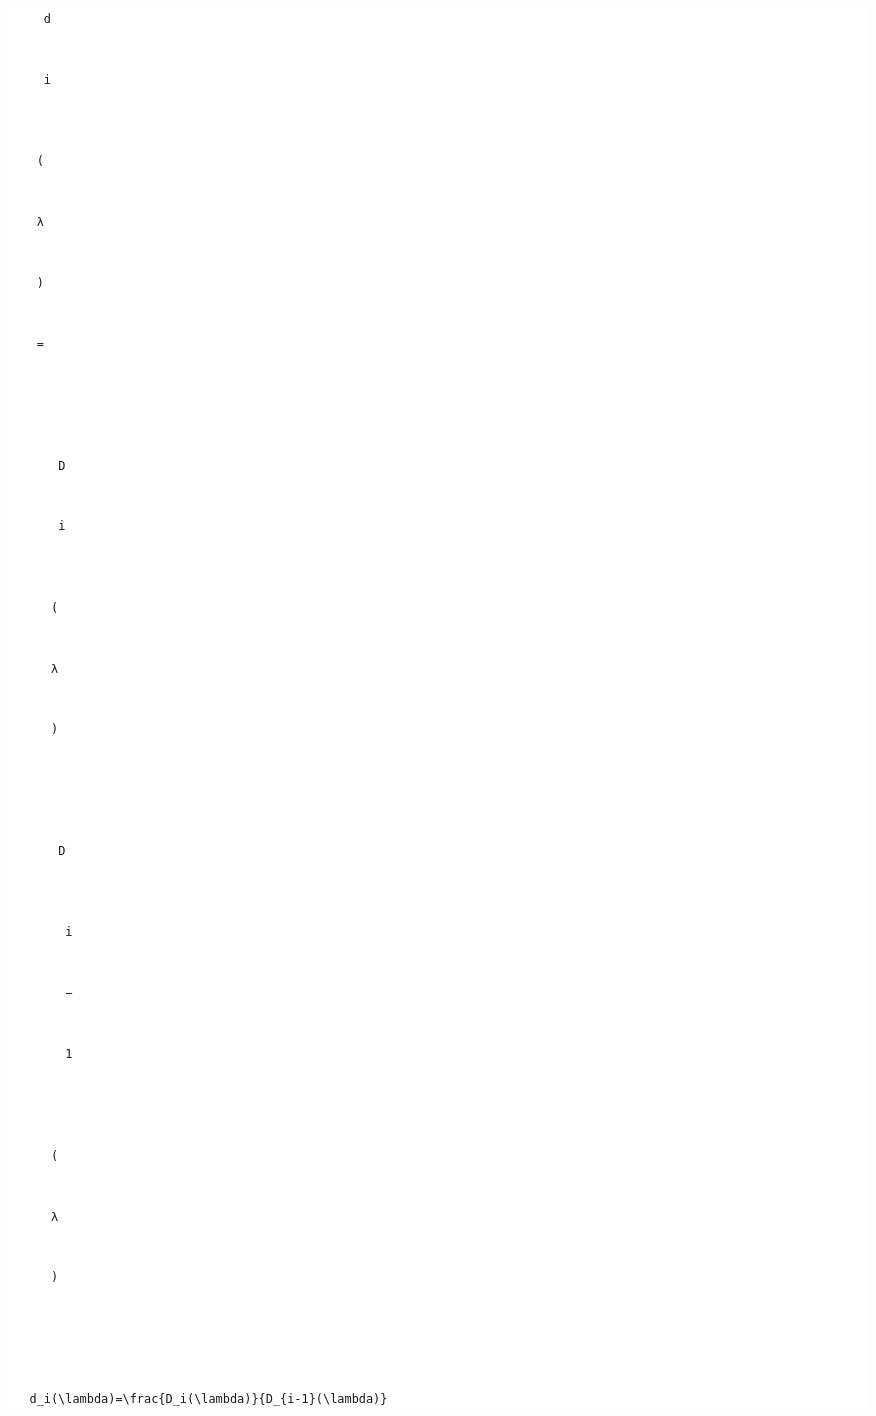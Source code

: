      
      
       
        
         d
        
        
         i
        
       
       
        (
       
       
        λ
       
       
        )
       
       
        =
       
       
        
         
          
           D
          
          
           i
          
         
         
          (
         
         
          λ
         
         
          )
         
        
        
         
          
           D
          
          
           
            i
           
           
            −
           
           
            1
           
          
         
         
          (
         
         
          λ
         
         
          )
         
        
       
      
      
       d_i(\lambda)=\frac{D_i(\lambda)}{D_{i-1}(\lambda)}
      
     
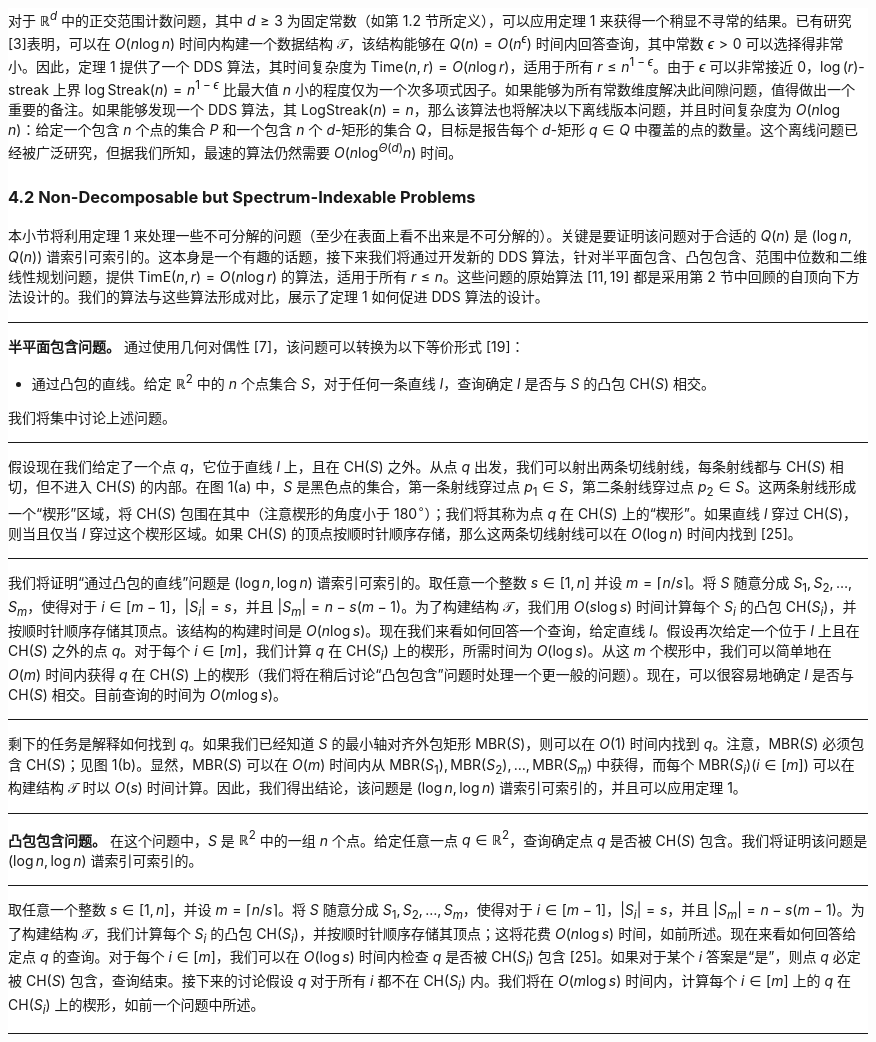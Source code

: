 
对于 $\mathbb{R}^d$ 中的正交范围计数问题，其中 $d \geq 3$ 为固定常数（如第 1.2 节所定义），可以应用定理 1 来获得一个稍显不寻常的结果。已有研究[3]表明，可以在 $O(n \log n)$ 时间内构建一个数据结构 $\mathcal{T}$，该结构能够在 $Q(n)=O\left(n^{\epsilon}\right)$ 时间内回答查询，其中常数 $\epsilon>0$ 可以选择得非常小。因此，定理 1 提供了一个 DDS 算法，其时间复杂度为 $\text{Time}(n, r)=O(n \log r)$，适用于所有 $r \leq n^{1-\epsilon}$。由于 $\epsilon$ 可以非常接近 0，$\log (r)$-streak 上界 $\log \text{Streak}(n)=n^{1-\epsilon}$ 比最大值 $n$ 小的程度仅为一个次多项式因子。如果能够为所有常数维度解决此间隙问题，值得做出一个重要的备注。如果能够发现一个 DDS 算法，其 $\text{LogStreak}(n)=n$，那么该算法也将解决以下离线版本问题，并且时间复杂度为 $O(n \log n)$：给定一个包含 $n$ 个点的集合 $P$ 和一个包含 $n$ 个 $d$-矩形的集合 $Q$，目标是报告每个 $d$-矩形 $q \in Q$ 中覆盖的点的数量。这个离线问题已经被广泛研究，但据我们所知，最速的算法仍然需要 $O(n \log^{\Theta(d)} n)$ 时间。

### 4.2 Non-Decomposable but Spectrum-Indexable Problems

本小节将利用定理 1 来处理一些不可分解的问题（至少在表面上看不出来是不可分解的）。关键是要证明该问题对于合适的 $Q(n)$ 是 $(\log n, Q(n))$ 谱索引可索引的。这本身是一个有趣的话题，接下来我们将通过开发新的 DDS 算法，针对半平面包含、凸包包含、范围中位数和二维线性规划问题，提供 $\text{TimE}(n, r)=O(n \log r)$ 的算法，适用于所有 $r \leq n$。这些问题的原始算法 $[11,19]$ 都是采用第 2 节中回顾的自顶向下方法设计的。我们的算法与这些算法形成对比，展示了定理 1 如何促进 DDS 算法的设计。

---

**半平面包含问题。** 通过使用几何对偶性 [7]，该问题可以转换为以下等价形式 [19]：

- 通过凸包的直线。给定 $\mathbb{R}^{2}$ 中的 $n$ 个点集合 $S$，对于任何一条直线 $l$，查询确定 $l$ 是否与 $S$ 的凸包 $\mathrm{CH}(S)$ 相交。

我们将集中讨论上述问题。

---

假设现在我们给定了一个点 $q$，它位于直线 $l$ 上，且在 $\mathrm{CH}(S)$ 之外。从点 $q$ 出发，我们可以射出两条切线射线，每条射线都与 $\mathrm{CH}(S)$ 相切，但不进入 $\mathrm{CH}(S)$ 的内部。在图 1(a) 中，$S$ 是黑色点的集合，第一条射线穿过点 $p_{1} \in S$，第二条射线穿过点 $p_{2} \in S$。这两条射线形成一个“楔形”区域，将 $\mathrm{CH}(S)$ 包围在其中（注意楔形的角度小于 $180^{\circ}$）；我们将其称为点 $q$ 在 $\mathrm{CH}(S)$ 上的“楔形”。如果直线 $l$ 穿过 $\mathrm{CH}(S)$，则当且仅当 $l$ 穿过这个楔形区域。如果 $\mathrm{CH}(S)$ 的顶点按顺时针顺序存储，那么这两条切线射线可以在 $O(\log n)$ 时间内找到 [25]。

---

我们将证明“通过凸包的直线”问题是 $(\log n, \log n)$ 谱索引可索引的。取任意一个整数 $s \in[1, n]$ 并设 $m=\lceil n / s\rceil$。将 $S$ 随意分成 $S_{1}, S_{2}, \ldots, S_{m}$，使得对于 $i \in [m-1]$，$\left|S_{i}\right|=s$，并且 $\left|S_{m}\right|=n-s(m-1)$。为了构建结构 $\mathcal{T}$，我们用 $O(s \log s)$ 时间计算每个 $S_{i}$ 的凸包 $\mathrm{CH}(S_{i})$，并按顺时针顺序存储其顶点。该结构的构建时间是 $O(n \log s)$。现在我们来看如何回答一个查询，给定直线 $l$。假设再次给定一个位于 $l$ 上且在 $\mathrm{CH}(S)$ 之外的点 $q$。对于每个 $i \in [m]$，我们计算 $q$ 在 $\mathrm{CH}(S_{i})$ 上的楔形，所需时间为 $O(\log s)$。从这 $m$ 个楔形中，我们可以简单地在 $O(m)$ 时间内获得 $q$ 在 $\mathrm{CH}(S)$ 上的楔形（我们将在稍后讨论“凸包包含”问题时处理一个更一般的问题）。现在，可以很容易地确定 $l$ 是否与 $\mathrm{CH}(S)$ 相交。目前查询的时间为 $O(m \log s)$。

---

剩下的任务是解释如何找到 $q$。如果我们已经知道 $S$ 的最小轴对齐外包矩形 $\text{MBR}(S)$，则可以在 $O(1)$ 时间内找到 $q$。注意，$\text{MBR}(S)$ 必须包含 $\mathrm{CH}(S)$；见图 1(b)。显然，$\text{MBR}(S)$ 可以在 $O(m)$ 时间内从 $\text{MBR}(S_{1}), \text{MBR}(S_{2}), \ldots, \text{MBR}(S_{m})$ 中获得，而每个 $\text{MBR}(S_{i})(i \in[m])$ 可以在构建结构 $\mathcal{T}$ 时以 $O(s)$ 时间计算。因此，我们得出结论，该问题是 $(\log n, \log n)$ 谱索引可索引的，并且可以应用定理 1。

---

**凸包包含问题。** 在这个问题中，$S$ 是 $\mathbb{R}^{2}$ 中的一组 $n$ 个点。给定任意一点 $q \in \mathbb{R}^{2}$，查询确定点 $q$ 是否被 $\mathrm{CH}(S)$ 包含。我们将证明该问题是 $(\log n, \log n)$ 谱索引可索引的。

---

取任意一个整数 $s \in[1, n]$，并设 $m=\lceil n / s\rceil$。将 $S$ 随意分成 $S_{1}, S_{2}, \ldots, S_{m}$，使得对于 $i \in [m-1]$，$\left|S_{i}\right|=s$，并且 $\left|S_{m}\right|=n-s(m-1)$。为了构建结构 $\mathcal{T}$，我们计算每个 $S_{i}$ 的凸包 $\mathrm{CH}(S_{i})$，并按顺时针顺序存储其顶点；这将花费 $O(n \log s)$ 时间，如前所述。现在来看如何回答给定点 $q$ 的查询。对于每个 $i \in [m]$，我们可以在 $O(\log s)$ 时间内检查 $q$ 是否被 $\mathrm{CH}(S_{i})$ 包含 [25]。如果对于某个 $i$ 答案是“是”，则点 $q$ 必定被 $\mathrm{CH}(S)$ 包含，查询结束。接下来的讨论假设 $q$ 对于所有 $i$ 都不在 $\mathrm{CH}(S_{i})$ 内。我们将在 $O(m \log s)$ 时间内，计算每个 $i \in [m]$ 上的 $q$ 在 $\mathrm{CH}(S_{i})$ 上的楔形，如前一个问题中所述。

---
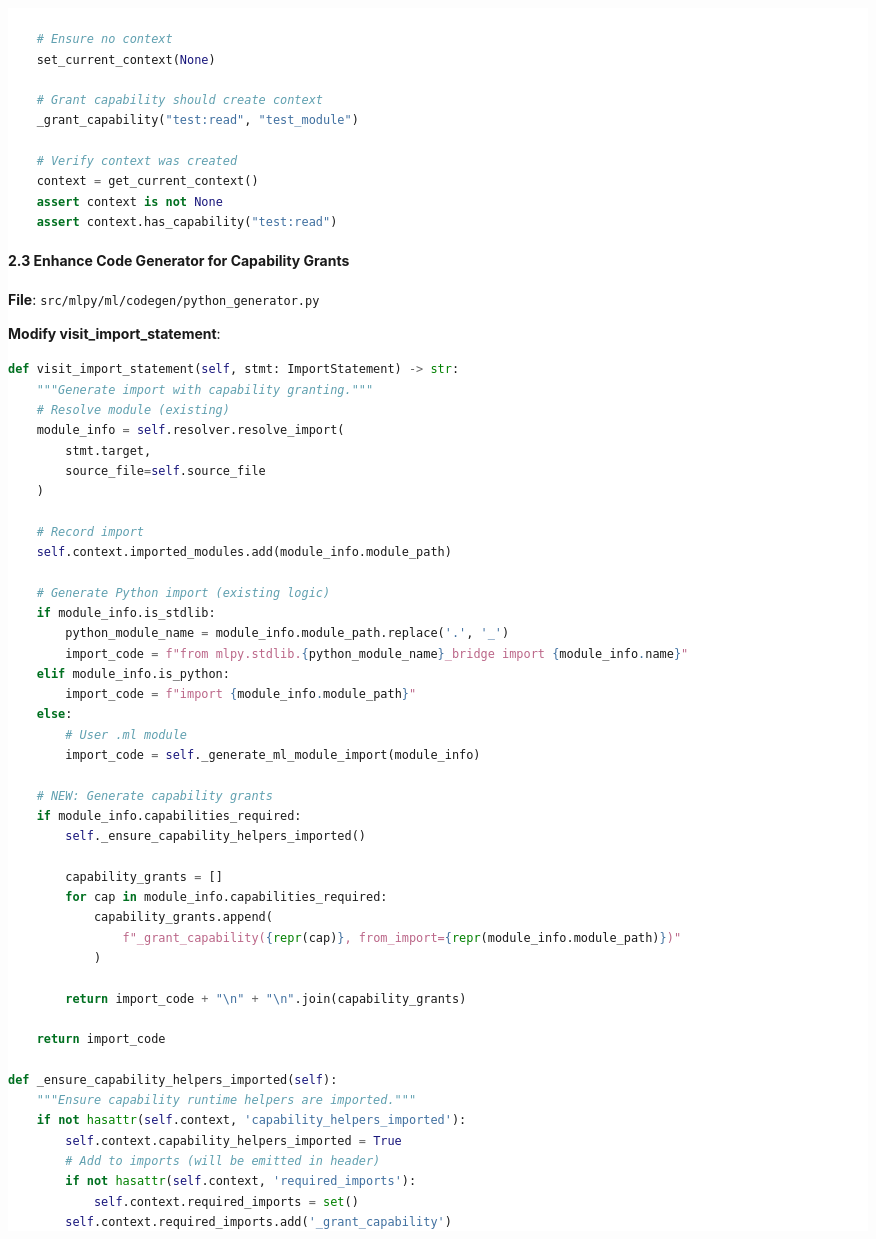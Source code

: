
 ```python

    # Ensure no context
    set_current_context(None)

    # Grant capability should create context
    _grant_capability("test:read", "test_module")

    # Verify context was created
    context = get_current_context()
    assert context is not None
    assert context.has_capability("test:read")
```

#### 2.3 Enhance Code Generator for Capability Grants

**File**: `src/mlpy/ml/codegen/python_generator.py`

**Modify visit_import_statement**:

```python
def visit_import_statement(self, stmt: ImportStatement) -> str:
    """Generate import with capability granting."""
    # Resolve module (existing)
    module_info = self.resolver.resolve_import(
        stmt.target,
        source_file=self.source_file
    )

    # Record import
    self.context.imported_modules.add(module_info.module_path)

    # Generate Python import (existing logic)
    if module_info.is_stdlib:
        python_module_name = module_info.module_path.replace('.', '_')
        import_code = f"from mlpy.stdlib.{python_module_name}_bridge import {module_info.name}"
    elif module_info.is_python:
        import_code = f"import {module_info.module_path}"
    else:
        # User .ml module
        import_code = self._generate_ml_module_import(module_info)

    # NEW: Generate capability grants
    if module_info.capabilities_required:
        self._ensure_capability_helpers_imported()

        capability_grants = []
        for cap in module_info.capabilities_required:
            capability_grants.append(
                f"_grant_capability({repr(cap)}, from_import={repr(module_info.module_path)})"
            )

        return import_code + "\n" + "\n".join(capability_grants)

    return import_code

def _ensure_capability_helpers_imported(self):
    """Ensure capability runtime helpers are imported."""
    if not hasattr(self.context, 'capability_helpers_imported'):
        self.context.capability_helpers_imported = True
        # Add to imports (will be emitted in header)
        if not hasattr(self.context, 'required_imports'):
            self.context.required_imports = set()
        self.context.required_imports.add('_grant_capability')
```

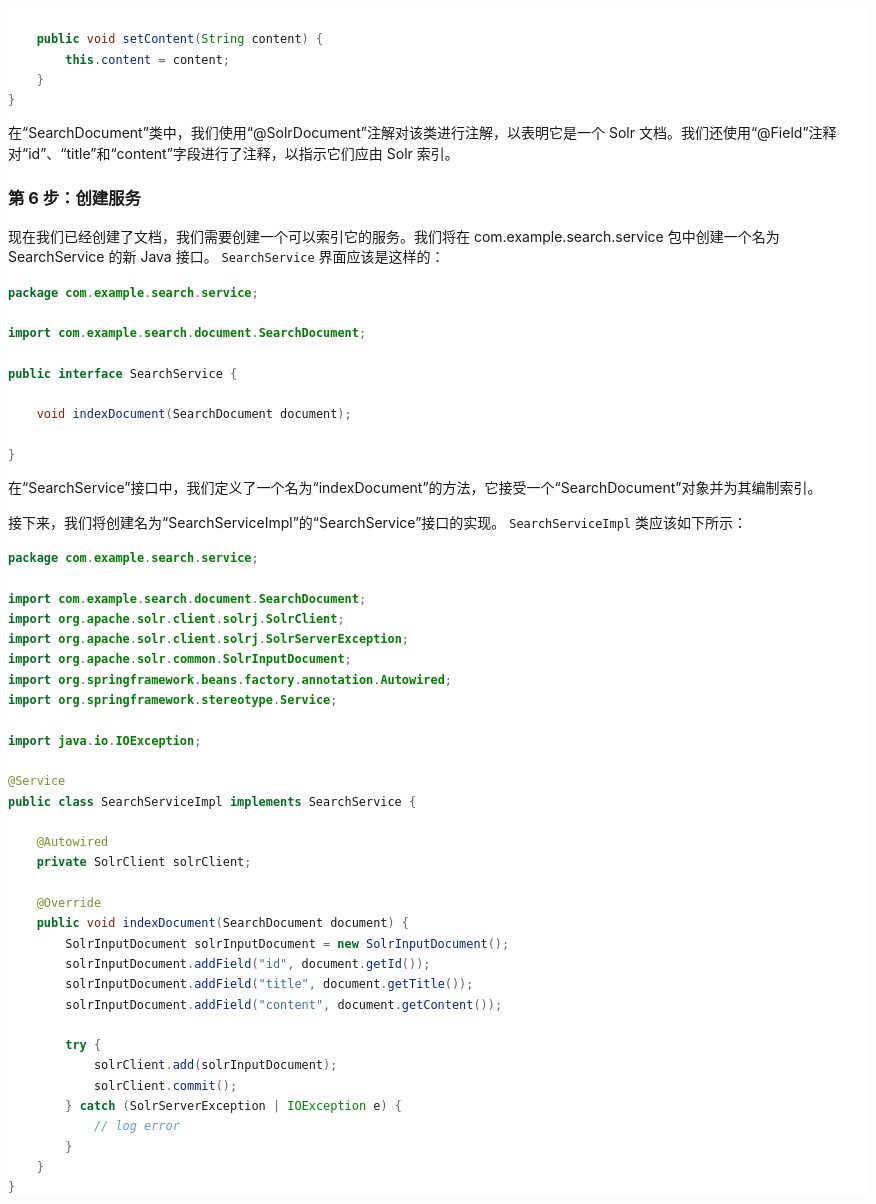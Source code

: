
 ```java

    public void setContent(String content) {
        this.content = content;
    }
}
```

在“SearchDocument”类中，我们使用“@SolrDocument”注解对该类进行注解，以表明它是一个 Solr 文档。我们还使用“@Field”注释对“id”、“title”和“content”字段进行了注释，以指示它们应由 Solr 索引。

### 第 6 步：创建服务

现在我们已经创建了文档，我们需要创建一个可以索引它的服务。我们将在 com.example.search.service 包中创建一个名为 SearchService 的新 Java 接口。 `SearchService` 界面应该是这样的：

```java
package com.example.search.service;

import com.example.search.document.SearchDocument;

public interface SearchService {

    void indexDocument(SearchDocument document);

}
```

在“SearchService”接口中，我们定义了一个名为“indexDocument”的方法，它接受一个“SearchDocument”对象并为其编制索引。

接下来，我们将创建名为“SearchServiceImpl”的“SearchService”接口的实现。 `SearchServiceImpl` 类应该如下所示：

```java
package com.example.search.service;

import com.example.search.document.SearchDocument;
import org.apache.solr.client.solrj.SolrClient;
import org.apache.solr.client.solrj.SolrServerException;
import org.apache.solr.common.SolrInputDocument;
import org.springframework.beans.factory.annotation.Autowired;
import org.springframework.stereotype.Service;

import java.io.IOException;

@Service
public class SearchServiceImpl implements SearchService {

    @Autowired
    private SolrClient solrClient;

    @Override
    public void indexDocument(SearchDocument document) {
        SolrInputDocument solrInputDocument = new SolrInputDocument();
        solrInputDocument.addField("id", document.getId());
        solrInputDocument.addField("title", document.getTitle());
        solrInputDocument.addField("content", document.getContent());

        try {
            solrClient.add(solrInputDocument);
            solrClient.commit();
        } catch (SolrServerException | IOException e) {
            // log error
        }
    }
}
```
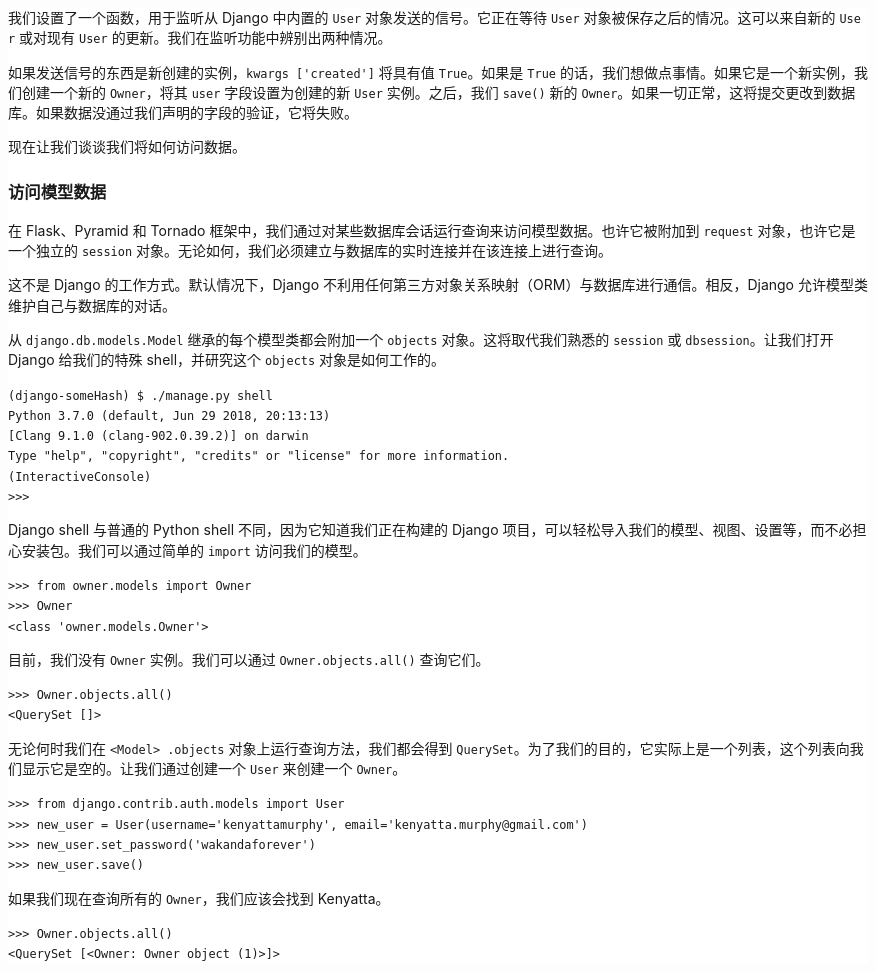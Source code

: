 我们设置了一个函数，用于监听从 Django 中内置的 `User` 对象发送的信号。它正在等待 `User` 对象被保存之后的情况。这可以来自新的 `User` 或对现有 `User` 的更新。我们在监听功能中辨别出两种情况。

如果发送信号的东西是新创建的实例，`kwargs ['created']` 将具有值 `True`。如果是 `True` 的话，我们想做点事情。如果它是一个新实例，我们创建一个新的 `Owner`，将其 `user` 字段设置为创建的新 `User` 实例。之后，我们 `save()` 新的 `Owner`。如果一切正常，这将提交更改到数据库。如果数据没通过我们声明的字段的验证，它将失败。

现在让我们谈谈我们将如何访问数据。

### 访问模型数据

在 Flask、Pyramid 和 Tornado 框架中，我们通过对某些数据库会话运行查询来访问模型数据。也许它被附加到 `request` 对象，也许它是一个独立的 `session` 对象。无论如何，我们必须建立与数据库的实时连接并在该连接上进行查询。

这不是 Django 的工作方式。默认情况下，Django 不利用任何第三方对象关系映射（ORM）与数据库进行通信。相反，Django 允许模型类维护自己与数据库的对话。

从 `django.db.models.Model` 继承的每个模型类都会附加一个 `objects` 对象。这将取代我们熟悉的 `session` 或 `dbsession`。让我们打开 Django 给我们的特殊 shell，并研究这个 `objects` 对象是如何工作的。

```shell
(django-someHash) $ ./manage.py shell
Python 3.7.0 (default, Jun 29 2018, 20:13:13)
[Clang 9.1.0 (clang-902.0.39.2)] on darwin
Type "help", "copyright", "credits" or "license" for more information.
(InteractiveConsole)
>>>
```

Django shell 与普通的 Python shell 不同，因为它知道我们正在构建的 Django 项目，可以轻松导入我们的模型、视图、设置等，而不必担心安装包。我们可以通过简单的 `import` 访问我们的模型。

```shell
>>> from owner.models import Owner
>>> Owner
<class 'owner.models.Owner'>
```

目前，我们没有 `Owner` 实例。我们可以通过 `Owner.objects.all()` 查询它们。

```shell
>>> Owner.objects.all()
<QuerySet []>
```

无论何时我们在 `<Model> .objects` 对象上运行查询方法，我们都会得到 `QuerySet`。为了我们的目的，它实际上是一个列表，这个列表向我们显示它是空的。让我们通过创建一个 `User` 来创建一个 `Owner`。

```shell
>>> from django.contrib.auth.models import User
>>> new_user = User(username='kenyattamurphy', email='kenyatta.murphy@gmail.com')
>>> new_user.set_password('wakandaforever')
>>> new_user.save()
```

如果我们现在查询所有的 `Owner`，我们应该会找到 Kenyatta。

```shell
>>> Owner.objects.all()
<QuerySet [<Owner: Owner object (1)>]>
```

» REQUIRED ACTION:
All lines in the records above with "springframework" need to be found and copied.

» EXPECTED ANSWER:
import org.springframework.beans.factory.annotation.Autowired;
import org.springframework.stereotype.Service;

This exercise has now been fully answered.